The most exciting pre-show announcement to cross my desk—by far!—was confirmation of a rumour I'd heard last year. Part of team Grimm Audio would launch a new company and with it, the speaker that the Grimm LS1 "shoulda been". Kii Audio's Three is that beastie. It's all of 20x40x40cm compact and 15kg heavy yet contains six drivers and a total of 1'500 watts worth of custom nCore. The longer version would say that it combines Bruno Putzeys, Bart van der Laan, Wim Weijers, Chris Reichhardt and Thomas Jansen; "offers linear frequency response, a perfect impulse response plus phase coherence and Bruno Putzeys' Active Wave Focusing™ technology to control dispersion and direct the sound pressure where we need it to be: in the sweet spot! Intelligent DSP processing provides for a cardioid dispersion pattern down to the low-mid and bass frequencies, which otherwise can only be achieved by very wide baffles, big cabinets or soffit mounting speakers (infinite baffle design). The controlled sound dispersion is the only reason why a big main monitor system in a good room offers the special feel and impact it does."

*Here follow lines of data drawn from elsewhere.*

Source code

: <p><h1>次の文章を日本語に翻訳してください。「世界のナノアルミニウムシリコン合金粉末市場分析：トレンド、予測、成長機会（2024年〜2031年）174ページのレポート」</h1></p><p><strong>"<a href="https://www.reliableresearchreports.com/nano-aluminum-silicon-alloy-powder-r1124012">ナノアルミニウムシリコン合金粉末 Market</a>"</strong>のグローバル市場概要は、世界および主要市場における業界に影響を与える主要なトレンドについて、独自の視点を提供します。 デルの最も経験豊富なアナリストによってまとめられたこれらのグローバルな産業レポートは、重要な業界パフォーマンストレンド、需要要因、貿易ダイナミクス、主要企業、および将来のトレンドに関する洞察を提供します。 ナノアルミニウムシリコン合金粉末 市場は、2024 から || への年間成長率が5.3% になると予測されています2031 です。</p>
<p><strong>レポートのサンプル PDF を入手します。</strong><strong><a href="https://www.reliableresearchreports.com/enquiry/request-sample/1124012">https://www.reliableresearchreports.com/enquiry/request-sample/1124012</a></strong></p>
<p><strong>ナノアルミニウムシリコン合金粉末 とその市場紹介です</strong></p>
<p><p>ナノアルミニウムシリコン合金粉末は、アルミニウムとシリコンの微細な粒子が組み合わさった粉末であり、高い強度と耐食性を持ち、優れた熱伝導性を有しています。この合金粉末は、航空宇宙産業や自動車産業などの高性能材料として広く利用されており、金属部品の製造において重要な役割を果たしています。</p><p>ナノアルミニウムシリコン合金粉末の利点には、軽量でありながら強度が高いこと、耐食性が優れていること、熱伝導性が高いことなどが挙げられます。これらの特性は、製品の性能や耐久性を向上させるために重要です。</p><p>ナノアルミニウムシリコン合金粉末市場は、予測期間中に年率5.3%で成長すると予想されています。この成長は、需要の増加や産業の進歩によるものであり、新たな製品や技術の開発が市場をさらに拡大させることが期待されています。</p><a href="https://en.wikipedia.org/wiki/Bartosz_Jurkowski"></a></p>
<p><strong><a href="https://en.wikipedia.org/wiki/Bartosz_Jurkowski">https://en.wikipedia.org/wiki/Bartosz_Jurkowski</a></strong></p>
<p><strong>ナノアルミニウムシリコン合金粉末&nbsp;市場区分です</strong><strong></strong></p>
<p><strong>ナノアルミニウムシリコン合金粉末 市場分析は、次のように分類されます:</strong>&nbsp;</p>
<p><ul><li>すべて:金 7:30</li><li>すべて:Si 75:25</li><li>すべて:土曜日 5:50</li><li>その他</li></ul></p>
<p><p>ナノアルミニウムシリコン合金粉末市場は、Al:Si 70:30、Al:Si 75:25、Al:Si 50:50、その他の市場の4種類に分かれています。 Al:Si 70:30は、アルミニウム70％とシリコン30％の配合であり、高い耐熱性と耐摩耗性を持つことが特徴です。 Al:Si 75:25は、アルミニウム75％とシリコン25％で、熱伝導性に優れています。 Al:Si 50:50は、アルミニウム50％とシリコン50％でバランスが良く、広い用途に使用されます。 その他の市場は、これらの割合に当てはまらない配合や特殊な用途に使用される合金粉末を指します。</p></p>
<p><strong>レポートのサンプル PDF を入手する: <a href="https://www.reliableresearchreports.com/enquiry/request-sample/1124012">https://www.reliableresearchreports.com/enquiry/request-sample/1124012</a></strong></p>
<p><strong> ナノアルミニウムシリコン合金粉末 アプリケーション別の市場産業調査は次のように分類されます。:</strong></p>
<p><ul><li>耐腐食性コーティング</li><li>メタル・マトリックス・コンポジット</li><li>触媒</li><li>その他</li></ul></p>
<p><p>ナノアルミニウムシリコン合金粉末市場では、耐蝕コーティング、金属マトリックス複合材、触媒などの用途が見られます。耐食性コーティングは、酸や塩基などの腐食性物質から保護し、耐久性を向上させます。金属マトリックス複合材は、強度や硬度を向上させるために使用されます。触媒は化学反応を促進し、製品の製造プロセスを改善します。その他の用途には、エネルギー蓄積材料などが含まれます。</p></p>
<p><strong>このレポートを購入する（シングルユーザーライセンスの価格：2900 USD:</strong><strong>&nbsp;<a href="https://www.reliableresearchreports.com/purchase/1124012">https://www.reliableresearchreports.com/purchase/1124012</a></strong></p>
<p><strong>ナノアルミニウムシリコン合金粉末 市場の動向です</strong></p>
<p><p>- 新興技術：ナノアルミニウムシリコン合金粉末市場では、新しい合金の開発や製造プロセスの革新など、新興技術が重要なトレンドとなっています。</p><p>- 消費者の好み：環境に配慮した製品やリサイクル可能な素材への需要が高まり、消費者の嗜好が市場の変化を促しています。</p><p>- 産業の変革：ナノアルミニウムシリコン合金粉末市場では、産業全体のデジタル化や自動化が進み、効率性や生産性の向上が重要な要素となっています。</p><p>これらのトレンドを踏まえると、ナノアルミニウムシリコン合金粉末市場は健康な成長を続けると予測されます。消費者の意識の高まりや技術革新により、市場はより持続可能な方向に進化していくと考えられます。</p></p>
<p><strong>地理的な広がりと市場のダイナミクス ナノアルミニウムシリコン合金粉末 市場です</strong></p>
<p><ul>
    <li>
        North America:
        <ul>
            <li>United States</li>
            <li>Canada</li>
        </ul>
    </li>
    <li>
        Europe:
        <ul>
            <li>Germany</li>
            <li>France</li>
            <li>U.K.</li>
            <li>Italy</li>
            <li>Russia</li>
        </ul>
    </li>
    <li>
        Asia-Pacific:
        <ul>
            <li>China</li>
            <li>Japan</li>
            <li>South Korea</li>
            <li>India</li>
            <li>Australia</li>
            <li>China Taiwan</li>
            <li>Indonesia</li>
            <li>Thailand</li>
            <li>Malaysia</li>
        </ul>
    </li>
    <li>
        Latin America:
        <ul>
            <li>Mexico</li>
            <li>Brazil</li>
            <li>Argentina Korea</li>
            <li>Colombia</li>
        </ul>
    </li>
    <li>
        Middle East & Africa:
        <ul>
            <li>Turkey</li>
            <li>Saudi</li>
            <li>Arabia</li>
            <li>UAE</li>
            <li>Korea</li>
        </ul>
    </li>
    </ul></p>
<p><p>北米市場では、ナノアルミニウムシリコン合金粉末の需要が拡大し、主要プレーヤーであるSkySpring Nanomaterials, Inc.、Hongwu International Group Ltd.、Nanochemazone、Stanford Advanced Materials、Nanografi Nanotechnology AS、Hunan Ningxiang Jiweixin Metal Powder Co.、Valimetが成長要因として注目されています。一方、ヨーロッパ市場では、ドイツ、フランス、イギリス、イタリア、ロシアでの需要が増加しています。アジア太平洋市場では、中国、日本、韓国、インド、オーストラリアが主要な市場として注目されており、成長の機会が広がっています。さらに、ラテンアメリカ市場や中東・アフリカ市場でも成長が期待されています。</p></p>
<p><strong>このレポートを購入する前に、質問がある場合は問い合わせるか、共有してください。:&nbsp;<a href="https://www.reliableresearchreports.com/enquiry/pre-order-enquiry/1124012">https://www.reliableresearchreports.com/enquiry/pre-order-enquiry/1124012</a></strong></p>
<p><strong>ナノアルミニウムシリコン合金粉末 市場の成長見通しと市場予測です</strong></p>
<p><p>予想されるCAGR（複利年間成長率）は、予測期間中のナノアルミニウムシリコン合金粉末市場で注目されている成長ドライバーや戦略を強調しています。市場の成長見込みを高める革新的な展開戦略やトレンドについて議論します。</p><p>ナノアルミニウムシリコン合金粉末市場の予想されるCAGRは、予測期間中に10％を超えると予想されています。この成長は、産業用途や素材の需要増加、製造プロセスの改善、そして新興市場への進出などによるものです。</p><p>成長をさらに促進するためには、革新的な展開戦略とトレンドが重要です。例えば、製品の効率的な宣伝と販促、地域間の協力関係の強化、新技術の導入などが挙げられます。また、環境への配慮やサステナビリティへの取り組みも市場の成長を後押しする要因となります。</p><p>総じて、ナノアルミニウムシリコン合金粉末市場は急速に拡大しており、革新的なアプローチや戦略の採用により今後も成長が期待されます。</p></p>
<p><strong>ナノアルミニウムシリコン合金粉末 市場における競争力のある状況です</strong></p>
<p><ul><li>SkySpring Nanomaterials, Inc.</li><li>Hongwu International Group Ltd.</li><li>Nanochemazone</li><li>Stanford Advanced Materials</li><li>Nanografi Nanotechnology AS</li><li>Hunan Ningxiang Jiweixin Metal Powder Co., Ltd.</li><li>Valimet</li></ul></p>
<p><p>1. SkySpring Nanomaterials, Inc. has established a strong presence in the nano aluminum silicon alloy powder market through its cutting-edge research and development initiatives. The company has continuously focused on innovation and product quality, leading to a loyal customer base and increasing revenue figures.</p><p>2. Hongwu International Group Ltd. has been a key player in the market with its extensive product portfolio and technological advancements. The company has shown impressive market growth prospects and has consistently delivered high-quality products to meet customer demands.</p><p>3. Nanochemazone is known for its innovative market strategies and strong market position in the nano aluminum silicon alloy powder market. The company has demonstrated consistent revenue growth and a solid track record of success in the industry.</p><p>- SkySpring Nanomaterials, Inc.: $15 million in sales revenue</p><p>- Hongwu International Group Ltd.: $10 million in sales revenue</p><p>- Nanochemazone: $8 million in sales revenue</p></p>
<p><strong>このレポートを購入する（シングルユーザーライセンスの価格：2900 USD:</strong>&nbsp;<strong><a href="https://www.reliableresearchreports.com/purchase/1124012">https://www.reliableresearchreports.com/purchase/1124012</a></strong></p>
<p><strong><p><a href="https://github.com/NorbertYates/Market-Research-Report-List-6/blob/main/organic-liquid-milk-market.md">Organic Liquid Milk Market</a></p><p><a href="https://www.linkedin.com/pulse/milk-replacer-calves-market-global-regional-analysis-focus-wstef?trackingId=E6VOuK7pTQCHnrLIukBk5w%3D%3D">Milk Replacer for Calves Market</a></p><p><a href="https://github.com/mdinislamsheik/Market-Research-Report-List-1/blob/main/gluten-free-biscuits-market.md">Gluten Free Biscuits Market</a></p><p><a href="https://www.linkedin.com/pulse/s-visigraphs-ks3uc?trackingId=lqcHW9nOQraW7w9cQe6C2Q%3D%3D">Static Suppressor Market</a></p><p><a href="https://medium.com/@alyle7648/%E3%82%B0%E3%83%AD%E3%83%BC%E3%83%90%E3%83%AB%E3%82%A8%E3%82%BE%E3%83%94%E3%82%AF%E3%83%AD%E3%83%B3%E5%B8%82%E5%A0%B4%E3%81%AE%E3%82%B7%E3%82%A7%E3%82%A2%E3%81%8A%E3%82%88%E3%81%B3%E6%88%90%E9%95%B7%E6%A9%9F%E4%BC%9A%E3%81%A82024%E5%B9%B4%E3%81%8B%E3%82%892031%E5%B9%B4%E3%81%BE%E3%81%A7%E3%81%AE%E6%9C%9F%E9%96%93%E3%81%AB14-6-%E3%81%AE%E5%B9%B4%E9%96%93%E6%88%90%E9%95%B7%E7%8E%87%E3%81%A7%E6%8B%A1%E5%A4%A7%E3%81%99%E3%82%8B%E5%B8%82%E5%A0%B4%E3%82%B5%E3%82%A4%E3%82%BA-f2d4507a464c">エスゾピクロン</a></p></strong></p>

Specologically, the Three uses 4 x 6.5" woofers, a 5" midrange and a 1" wave-guided tweeter each driven by a custom 250-watt nCore amp. Response is given as 20Hz - 25kHz ±0.5dB and long-term SPL as 105dB (115dB peak). Inputs are analog, AES/EBU and wireless. Neither press release nor website at that point indicated price. Never mind, as a concept, this promised to go beyond even Devialet's very clever engineering marvel that is the Phantom. Both are compact fully active DSP-controlled speakers with advanced class D power and a plethora of inputs including cableless. Once you get down, way down to think about it, such a design offers the shortest signal paths and DSP-based active filtering to transcend what traditional high-end hifi can achieve with passive boxes and separate components of anywhere equivalent size or price.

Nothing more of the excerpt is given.